Advanced connectivity is rapidly becoming a way of life for the modern consumer. Smartphones and tablets are already ubiquitous, and the growing popularity of wearable devices such as smart watches, fitness trackers, wristbands, and connected glasses is taking this connectivity to another level.
With the advent of the Internet of Things (IoT), previously inanimate objects ranging from personal electronics to home appliances and lighting are able to communicate with one another. This is made possible by machine-to-machine (M2M) communication that allows ordinary objects to be connected to the Internet using sensors and controllers. Global M2M connections are expected to increase from under 250 million to almost one billion over the next five years, indicating a swift expansion of the IoT.
Major brands have already begun to embrace advanced connectivity. Samsung, for example, has announced that all its products will be Internet connected by 2020. So how will the IoT impact the way brands interact with consumers?

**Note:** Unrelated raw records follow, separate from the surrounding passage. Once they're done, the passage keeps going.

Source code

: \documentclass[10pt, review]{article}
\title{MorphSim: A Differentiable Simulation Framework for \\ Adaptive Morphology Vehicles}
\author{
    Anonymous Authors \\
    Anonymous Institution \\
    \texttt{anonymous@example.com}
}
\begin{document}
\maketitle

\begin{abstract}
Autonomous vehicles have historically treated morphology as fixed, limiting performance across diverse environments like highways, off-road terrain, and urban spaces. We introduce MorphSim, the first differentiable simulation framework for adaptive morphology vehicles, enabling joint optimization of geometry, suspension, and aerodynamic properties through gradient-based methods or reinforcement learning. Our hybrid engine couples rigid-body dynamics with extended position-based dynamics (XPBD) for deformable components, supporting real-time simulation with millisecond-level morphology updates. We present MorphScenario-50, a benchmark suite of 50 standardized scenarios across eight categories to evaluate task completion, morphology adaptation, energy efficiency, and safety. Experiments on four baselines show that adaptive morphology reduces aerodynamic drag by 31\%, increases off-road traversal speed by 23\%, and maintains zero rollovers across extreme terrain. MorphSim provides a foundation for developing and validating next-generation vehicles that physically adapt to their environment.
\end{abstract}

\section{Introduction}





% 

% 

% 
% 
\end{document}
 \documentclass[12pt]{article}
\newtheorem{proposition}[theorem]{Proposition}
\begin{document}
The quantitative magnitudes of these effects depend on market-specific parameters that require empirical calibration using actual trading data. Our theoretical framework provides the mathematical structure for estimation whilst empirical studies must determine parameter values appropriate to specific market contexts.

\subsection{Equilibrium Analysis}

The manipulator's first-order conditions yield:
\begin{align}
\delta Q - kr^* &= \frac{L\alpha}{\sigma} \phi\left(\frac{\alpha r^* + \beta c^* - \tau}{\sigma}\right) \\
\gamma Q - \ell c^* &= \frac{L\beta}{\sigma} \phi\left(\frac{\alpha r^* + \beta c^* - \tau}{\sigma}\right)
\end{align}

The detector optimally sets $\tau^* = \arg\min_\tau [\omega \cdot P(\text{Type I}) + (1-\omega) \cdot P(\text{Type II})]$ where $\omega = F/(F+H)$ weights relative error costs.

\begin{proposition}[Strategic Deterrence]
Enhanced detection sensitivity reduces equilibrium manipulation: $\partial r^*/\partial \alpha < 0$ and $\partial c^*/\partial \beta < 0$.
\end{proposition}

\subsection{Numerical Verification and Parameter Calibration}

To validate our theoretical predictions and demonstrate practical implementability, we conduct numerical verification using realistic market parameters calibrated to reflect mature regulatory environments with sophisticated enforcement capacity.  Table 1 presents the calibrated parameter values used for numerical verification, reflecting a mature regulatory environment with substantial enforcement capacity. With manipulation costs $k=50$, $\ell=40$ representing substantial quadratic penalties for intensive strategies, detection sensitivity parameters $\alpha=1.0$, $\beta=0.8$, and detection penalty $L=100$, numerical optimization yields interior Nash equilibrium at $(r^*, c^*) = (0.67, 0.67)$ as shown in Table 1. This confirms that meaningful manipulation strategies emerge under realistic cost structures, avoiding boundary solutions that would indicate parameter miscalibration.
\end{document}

Engaging consumers in the right place, at the right time and with the right message should be the focus of any marketing campaign, and advanced connectivity will make this goal more achievable. Wearable devices such as watches and wristbands can detect location and context, opening up valuable, omni-channel marketing opportunities that engage consumers with messaging relevant to where they are and what they are doing. This could include delivering a voucher or other special offer to a consumer’s smart watch when they are near a particular store or within a certain radius of a restaurant at lunchtime. Marketers can further maximise the impact of these contextually relevant offers by making them easily shareable via social networks, increasing awareness and reach, and turning new and existing customers into brand ambassadors.
In addition to enabling marketers to reach consumers with relevant messaging, the IoT will also provide far greater insight into the customer journey. As the path to purchase becomes ever more fragmented, it is increasingly difficult for marketers to fully understand how consumers interact with the brand – but the IoT will simplify the process. By using branded apps and sign-on environments on Internet-connected objects, marketers can incentivise users to identify themselves so they can be tracked as they switch between multiple connected objects and devices. This provides a more holistic view of consumer behaviour by stitching together all the interactions and media touchpoints a customer is exposed to throughout their journey from awareness to conversion.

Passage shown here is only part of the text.